Darkness Devours(115)

Still, I was grateful for the brief respite. Once I'd reached my table, I grabbed the wine bottle, filled a glass, and drank it swiftly. It didn't do a whole lot for the fury boiling inside me, and I half wondered just how many bottles it would take before it did. Probably more than the bar had in stock.

 

After five minutes or so, Logan approached his table, looking a little green around the gills. Obviously, his enforced consumption of alcohol was not sitting well.

 

He picked up his jacket, said good-bye to the blonde sitting next to him, then staggered toward the exit. I picked up my purse and followed.

 

The air outside was cool and thick with the scent of the nearby ocean. I shivered a little as I trailed after Logan, and I wasn't completely certain whether the cause was the chill in the air or the rising tide of my trepidation. Logan was taking more steps sideways than forward, but he was still moving at a decent pace, and in no time at all he'd passed from the bright protection of the venue's entrance to the deeper street shadows.

 

The sense that something was about to happen grew. I scanned the streets around me, seeing nothing out of place. But in this darkness, would I?

 

And then it happened. A shot rang out.

 

Logan staggered and fell to his knees, just as a second shot sliced through the night. Something hit me from behind, and I found myself on the concrete, my heart racing and a fiercely warm body covering me.

 

"Azriel?"

 

"The second shot was aimed at us," he said. "Stay here."

 

His weight lifted from mine as he winked out of existence. I studied the buildings around me for a moment, then pushed to my feet. If someone was going to shoot me, then they could hit me as easily lying down as standing up.

 

"Mr. Logan?" I flared my nostrils, taking in the scents of the night.

 

Blood ran on it, thick and fresh.

 

He was dead. I knew he was dead, even though I couldn't see a reaper waiting to claim his soul. Still, I had to check. I approached slowly, but stopped several feet away.
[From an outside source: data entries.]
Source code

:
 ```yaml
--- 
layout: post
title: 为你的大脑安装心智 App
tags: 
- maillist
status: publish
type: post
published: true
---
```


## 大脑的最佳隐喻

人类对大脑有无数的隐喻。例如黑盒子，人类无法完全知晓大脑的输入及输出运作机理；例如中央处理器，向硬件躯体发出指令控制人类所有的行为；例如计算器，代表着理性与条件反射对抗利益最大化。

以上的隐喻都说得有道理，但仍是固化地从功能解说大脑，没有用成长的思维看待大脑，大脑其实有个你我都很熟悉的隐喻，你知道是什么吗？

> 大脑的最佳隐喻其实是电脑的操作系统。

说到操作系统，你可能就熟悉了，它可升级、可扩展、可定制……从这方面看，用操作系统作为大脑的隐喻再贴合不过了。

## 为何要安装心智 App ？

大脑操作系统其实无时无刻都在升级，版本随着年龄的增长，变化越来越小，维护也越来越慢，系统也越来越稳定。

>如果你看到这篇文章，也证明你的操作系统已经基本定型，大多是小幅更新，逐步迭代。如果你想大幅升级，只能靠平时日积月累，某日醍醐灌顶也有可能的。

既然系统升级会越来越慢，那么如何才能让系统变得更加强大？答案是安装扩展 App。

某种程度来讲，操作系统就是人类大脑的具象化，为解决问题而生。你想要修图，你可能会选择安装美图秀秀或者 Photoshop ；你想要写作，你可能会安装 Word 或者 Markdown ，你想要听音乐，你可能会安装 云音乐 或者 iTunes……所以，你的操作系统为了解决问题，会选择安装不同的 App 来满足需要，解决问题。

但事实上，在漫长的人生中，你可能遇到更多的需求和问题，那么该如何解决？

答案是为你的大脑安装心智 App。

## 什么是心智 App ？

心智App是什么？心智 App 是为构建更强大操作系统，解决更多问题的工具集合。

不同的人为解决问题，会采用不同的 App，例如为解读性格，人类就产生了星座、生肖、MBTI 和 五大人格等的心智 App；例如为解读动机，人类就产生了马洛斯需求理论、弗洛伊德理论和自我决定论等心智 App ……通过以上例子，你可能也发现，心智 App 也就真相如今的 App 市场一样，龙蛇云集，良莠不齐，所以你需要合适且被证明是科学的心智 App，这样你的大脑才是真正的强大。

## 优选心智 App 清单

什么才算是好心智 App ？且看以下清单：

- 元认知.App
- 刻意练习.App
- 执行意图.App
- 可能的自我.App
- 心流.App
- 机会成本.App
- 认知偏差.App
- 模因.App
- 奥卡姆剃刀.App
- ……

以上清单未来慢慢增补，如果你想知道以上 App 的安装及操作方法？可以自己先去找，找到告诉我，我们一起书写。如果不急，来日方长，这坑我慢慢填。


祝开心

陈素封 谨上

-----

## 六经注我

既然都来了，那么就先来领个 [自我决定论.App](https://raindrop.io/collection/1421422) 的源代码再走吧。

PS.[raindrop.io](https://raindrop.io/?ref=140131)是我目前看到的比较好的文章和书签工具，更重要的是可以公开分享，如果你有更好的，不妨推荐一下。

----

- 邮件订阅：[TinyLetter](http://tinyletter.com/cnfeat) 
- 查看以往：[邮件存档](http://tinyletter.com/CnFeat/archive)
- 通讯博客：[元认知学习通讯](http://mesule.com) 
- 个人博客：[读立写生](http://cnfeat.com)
Logan had twisted as he'd crumpled and his dead eyes were staring at me balefully. The bullet had entered his forehead and blasted its way through his head, leaving an exit wound bigger than my fist. Blood and bone and brain matter had splattered onto all the nearby surfaces.

 

Someone had wanted to make very sure that even in death, Logan's mind couldn't be read—which all but confirmed that someone had been aware that we'd been intending to speak to him. But how? And who?

 

Frowning, knowing they were questions I wasn't likely to get answers to anytime soon, I took out my phone and rang the cops. I should have rung Uncle Rhoan, but I really wasn't up to answering the questions that would undoubtedly follow.